*** AVAILABLE DATA Section Begins ***

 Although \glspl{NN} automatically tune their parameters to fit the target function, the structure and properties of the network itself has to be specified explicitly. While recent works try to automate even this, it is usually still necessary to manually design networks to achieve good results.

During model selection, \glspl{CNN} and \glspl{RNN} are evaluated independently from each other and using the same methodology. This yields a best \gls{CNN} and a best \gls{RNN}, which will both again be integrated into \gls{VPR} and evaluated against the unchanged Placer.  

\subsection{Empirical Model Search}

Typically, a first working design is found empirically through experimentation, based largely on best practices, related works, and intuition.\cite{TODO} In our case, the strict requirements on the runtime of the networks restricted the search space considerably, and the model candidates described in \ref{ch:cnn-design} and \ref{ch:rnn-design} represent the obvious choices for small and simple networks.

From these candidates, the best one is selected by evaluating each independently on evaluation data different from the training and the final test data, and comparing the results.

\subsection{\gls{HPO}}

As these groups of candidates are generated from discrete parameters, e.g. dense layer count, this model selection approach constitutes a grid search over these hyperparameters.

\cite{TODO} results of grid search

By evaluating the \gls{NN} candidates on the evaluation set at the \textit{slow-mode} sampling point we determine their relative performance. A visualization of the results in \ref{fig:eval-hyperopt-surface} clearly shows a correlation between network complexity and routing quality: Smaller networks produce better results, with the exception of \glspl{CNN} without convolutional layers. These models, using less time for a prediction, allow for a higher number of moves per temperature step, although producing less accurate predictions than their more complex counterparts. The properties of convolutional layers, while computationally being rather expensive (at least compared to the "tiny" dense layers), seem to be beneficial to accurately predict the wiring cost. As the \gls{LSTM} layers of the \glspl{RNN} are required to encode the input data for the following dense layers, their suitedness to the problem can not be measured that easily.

*** AVAILABLE DATA Section Ends ***

Retype only the stretch of lines above starting at the one with "As these groups" and stopping at the one with "of grid search", exactly as written, with both kept.

▶ [RESULT OF THIS EXERCISE]:
As these groups of candidates are generated from discrete parameters, e.g. dense layer count, this model selection approach constitutes a grid search over these hyperparameters.

\cite{TODO} results of grid search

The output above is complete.